Spesso gli interventi di stabilizzazione sono operati dalle pubbliche amministrazioni a favore dei Lavoratori Socialmente Utili (LSU). Si tratta di lavoratori precari in stato di svantaggio nel mercato del lavoro (disoccupazione, mobilità, cassa integrazione guadagni straordinaria), che svolgono attività aventi ad oggetto la realizzazione di opere e la fornitura di servizi svolte a beneficio di tutta la collettività.
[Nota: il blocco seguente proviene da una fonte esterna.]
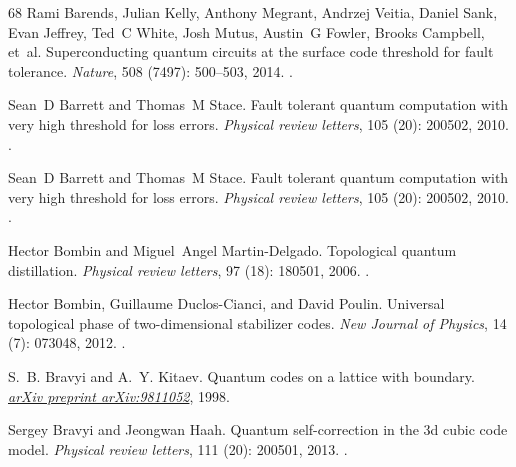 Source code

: \documentclass[a4paper, 10pt, accepted=2021-11-03]{quantumarticle}
\begin{document}
{\begin{thebibliography}{68}
Rami Barends, Julian Kelly, Anthony Megrant, Andrzej Veitia, Daniel Sank, Evan
  Jeffrey, Ted~C White, Josh Mutus, Austin~G Fowler, Brooks Campbell, et~al.
\newblock Superconducting quantum circuits at the surface code threshold for
  fault tolerance.
\newblock \emph{Nature}, 508 (7497): 500--503, 2014.
\newblock {}.

Sean~D Barrett and Thomas~M Stace.
\newblock Fault tolerant quantum computation with very high threshold for loss
  errors.
\newblock \emph{Physical review letters}, 105 (20): 200502,
  2010{}.
\newblock {}.

Sean~D Barrett and Thomas~M Stace.
\newblock Fault tolerant quantum computation with very high threshold for loss
  errors.
\newblock \emph{Physical review letters}, 105 (20): 200502,
  2010{}.
\newblock {}.

Hector Bombin and Miguel~Angel Martin-Delgado.
\newblock Topological quantum distillation.
\newblock \emph{Physical review letters}, 97 (18): 180501,
  2006.
\newblock {}.

Hector Bombin, Guillaume Duclos-Cianci, and David Poulin.
\newblock Universal topological phase of two-dimensional stabilizer codes.
\newblock \emph{New Journal of Physics}, 14 (7): 073048,
  2012.
\newblock {}.

S.~B. Bravyi and A.~Y. Kitaev.
\newblock Quantum codes on a lattice with boundary.
\newblock \emph{\href{https://arxiv.org/abs/quant-ph/9811052}{arXiv preprint
  arXiv:9811052}}, 1998.

Sergey Bravyi and Jeongwan Haah.
\newblock Quantum self-correction in the 3d cubic code model.
\newblock \emph{Physical review letters}, 111 (20): 200501,
  2013.
\newblock {}.


\end{thebibliography}}
\end{document}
I lavoratori socialmente utili si riconducono a tre principali categorie:
> c.d. platea storica finanziata con le risorse statali del Fondo Sociale Occupazione e Formazione;
> categoria degli "autofinanziati", sostenuta con risorse proprie degli enti presso cui si svolgono le attività (es. Comuni, Regioni, etc.);
> categoria dei lavoratori percettori di sostegni al reddito, utilizzati da Pubbliche Amministrazioni in attività socialmente utili per la durata delle prestazioni godute.
Intorno alla questione degli interventi di stabilizzazione di queste particolari figure di lavoratori precari è sorto un prolifico contenzioso, che ha sollecitato un chiarimento della Corte di Cassazione, la quale si è espressa in questi termini: «l’occupazione temporanea in "lavori socialmente utili" non integra un rapporto di lavoro subordinato, in quanto l’utilizzazione di tali lavoratori non determina l’instaurazione di un rapporto di lavoro ma realizza un rapporto speciale che coinvolge più soggetti – oltre al lavoratore, l’amministrazione pubblica beneficiaria della prestazione e l’ente previdenziale erogatore dell’assegno o di altro trattamento previdenziale – di matrice assistenziale e con una finalità formativa diretta alla riqualificazione del personale per una possibile ricollocazione» (v. Cass. n. 2887 del 2008, n. 2605 del 2013, n. 22287 del 2014, n. 6155 del 2018).
Da ultimo la Cassazione, sent. 15422/2024, confermando una precedente pronuncia della Corte di Appello, ha ribadito che la mancanza di copertura finanziaria e l’assenza di una corretta programmazione delle assunzioni costituiscono motivi validi per dichiarare la nullità dei contratti di lavoro di stabilizzazione degli LSU.
La norma di riferimento richiamata è l'art. 33 del T.U.P.I., secondo cui tutte le amministrazioni sono tenute a rilevare annualmente le eccedenze di personale e la copertura finanziaria per le eventuali nuove assunzioni. Per l'amministrazione inadempiente è prevista l'impossibilità a procedere ad alcuna assunzione di qualsivoglia tipologia contrattuale, mentre il dirigente responsabile può essere sottoposto a procedure disciplinari.
Ogni assunzione nel settore pubblico deve essere supportata da adeguate risorse finanziarie e deve rientrare nella pianificazione triennale del fabbisogno di personale. Questa normativa mira a garantire la sostenibilità economica delle assunzioni e a prevenire eccessi di spesa da parte delle amministrazioni pubbliche.
Di qui la decisione di annullamento della stabilizzazione dei contratti di lavoro degli LSU ricorrenti, che avevano iniziato a lavorare con contratti a tempo indeterminato dal 10 febbraio 2012, inquadrati nella categoria B del Contratto Collettivo Nazionale di Lavoro (CCNL) per le Autonomie Locali.